• [Work required] Nothing below is to be printed except the lines between the line holding "[ 108.881056027645428, 14.548235411940434" and the line holding "[ 108.87821218226847, 14.548026293197919", inclusive, each exactly as it appears.

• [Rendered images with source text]
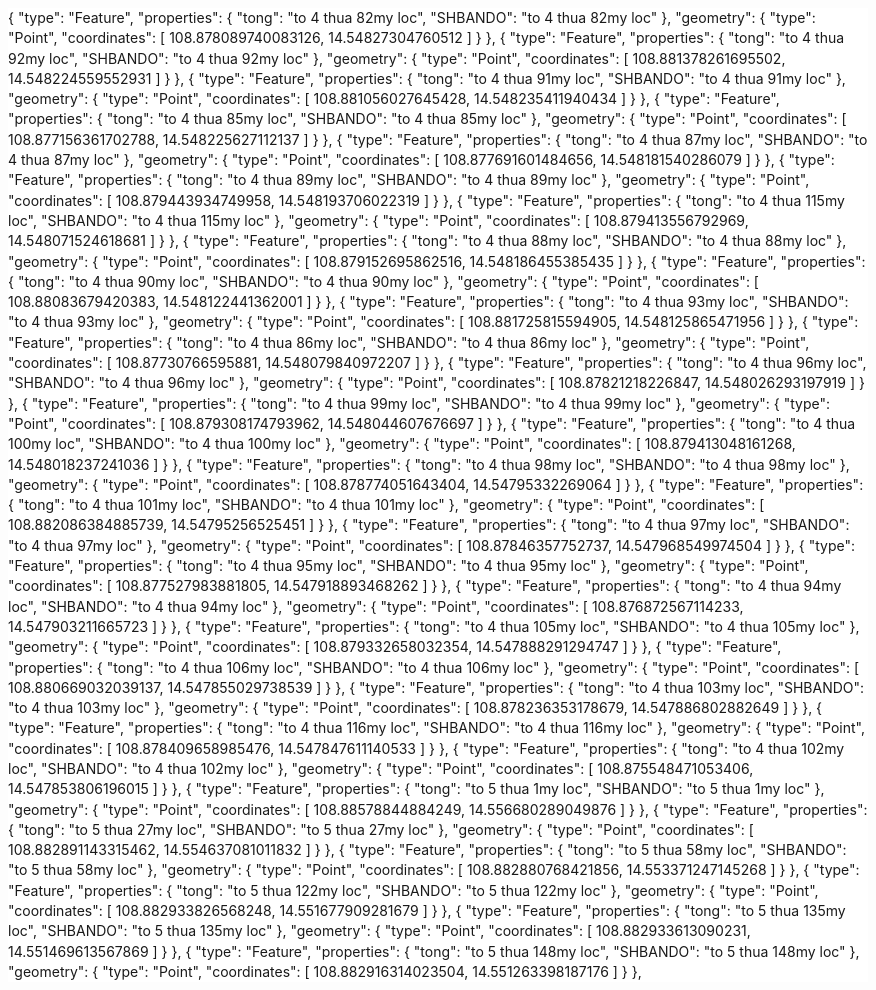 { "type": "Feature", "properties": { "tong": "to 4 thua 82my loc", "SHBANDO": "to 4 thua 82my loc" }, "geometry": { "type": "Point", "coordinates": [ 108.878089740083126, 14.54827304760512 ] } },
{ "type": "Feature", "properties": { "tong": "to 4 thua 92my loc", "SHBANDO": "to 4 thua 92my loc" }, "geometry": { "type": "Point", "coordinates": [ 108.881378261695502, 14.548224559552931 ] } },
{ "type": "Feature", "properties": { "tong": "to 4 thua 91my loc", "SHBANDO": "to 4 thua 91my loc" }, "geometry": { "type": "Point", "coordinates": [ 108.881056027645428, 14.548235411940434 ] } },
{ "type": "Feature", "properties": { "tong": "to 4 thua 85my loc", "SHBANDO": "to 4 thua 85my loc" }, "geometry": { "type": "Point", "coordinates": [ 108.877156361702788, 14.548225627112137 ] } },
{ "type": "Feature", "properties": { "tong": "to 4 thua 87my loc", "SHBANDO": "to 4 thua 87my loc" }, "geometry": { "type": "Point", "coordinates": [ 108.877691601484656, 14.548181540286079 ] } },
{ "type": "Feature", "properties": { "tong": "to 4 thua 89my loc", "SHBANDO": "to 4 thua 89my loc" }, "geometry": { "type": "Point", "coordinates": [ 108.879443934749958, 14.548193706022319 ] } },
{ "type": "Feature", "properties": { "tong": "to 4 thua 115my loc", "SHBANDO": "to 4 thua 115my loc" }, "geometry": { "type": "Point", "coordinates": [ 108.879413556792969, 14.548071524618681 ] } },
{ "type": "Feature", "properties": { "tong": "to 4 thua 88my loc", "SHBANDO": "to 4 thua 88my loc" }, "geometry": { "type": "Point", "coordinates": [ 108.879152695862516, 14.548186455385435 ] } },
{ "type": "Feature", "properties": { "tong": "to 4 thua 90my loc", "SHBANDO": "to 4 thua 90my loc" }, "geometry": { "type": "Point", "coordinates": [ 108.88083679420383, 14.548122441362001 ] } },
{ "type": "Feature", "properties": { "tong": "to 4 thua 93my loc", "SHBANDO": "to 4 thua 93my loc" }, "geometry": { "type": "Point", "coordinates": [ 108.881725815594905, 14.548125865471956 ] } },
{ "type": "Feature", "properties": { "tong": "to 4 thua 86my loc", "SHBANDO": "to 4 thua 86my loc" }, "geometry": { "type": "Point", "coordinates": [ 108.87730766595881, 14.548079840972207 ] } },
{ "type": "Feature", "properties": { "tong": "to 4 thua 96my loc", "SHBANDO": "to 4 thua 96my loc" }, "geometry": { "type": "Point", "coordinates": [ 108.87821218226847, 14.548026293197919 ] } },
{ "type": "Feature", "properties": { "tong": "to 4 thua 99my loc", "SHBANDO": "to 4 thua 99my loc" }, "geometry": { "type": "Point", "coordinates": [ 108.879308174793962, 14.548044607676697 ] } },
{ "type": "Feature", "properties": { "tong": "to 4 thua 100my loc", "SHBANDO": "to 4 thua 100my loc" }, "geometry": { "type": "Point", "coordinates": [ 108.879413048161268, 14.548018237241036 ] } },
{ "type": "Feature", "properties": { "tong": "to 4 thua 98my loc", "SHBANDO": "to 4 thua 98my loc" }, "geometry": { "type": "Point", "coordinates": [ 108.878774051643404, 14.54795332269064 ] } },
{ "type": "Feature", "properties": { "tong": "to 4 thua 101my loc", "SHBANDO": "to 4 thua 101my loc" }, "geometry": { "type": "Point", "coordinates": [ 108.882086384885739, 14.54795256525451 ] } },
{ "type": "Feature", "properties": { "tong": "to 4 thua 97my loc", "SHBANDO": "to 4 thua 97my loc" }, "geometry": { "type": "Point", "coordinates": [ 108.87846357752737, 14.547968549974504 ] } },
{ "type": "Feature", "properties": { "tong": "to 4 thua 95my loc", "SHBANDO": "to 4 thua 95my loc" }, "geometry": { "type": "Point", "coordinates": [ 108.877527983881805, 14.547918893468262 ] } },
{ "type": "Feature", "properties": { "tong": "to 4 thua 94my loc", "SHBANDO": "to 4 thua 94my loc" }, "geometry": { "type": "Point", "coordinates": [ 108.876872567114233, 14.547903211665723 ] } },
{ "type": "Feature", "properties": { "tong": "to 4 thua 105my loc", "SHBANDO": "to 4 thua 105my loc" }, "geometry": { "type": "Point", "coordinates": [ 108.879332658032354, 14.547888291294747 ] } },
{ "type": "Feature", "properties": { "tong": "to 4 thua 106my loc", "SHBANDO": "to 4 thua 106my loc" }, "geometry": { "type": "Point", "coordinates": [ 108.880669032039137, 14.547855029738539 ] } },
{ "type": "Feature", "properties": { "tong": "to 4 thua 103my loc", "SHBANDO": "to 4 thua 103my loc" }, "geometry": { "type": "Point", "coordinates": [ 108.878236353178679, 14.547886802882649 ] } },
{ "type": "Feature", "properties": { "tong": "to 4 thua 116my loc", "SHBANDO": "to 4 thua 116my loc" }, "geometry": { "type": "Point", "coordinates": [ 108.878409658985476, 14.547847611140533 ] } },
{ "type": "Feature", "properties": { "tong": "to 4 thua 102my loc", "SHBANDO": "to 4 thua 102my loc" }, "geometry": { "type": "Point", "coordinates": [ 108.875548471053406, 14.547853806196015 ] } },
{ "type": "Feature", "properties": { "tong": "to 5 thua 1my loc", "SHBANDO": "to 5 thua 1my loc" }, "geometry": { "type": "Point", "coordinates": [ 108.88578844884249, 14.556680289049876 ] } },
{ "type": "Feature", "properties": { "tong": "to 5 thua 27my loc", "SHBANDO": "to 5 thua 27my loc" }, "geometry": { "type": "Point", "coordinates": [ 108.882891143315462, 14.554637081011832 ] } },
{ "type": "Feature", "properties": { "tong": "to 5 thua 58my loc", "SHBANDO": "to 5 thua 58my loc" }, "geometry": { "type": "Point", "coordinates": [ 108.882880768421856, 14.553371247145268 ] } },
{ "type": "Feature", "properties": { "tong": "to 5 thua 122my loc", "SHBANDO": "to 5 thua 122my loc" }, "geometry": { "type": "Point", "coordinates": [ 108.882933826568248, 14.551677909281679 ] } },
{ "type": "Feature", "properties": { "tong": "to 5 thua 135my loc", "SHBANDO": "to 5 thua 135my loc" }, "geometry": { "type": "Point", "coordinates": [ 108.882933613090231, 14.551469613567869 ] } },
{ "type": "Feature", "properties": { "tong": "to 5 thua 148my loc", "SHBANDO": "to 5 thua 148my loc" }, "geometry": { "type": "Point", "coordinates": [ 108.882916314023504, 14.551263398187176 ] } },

• [Written solution]
{ "type": "Feature", "properties": { "tong": "to 4 thua 91my loc", "SHBANDO": "to 4 thua 91my loc" }, "geometry": { "type": "Point", "coordinates": [ 108.881056027645428, 14.548235411940434 ] } },
{ "type": "Feature", "properties": { "tong": "to 4 thua 85my loc", "SHBANDO": "to 4 thua 85my loc" }, "geometry": { "type": "Point", "coordinates": [ 108.877156361702788, 14.548225627112137 ] } },
{ "type": "Feature", "properties": { "tong": "to 4 thua 87my loc", "SHBANDO": "to 4 thua 87my loc" }, "geometry": { "type": "Point", "coordinates": [ 108.877691601484656, 14.548181540286079 ] } },
{ "type": "Feature", "properties": { "tong": "to 4 thua 89my loc", "SHBANDO": "to 4 thua 89my loc" }, "geometry": { "type": "Point", "coordinates": [ 108.879443934749958, 14.548193706022319 ] } },
{ "type": "Feature", "properties": { "tong": "to 4 thua 115my loc", "SHBANDO": "to 4 thua 115my loc" }, "geometry": { "type": "Point", "coordinates": [ 108.879413556792969, 14.548071524618681 ] } },
{ "type": "Feature", "properties": { "tong": "to 4 thua 88my loc", "SHBANDO": "to 4 thua 88my loc" }, "geometry": { "type": "Point", "coordinates": [ 108.879152695862516, 14.548186455385435 ] } },
{ "type": "Feature", "properties": { "tong": "to 4 thua 90my loc", "SHBANDO": "to 4 thua 90my loc" }, "geometry": { "type": "Point", "coordinates": [ 108.88083679420383, 14.548122441362001 ] } },
{ "type": "Feature", "properties": { "tong": "to 4 thua 93my loc", "SHBANDO": "to 4 thua 93my loc" }, "geometry": { "type": "Point", "coordinates": [ 108.881725815594905, 14.548125865471956 ] } },
{ "type": "Feature", "properties": { "tong": "to 4 thua 86my loc", "SHBANDO": "to 4 thua 86my loc" }, "geometry": { "type": "Point", "coordinates": [ 108.87730766595881, 14.548079840972207 ] } },
{ "type": "Feature", "properties": { "tong": "to 4 thua 96my loc", "SHBANDO": "to 4 thua 96my loc" }, "geometry": { "type": "Point", "coordinates": [ 108.87821218226847, 14.548026293197919 ] } },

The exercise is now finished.